**What the task asks**
Among the entries below, find every line that contains the string "tabular", then copy it.

**Entries supplied**
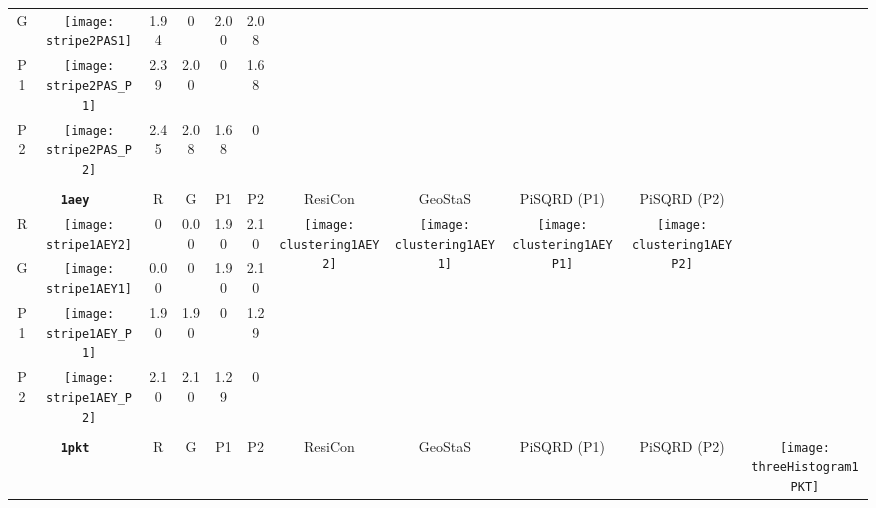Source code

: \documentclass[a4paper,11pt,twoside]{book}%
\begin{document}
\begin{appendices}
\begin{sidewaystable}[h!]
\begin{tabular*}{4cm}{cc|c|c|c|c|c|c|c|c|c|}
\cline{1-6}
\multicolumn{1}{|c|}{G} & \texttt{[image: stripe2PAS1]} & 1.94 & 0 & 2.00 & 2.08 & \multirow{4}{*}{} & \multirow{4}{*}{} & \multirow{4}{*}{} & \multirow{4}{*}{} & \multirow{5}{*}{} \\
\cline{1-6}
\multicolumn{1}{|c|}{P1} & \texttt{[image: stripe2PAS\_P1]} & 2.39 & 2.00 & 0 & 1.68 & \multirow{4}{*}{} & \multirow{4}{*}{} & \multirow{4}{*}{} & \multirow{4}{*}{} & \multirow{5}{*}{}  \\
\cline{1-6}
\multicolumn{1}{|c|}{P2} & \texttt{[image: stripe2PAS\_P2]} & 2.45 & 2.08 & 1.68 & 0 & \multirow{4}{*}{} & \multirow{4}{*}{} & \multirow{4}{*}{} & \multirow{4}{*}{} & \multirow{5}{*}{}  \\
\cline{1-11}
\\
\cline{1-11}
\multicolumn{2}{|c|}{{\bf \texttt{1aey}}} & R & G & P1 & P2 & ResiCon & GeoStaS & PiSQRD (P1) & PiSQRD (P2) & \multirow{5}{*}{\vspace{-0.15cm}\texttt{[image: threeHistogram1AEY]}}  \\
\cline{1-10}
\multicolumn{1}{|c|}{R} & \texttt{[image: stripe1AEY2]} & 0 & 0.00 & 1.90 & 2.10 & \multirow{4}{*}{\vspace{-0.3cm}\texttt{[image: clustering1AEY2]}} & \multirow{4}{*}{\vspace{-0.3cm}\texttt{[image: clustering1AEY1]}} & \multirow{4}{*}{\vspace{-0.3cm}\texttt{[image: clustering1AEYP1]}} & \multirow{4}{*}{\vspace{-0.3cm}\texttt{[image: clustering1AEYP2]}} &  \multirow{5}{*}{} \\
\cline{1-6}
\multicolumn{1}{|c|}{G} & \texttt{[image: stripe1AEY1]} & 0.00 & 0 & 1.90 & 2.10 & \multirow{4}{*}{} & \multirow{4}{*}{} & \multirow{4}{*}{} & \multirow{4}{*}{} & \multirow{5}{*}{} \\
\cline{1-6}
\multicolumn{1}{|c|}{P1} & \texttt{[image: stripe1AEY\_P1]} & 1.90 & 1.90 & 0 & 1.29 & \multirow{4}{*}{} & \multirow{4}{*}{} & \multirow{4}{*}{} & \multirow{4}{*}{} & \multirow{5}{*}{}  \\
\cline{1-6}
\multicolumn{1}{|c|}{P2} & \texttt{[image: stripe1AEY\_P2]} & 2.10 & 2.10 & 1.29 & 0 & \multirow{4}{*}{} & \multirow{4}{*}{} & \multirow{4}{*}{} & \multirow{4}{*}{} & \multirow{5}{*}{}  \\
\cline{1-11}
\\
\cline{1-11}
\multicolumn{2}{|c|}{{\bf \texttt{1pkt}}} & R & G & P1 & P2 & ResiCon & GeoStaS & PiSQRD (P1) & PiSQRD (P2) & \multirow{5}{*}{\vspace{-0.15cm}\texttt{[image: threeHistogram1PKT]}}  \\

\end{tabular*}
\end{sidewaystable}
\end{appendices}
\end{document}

**Solution for this problem**
\begin{tabular*}{4cm}{cc|c|c|c|c|c|c|c|c|c|}
\end{tabular*}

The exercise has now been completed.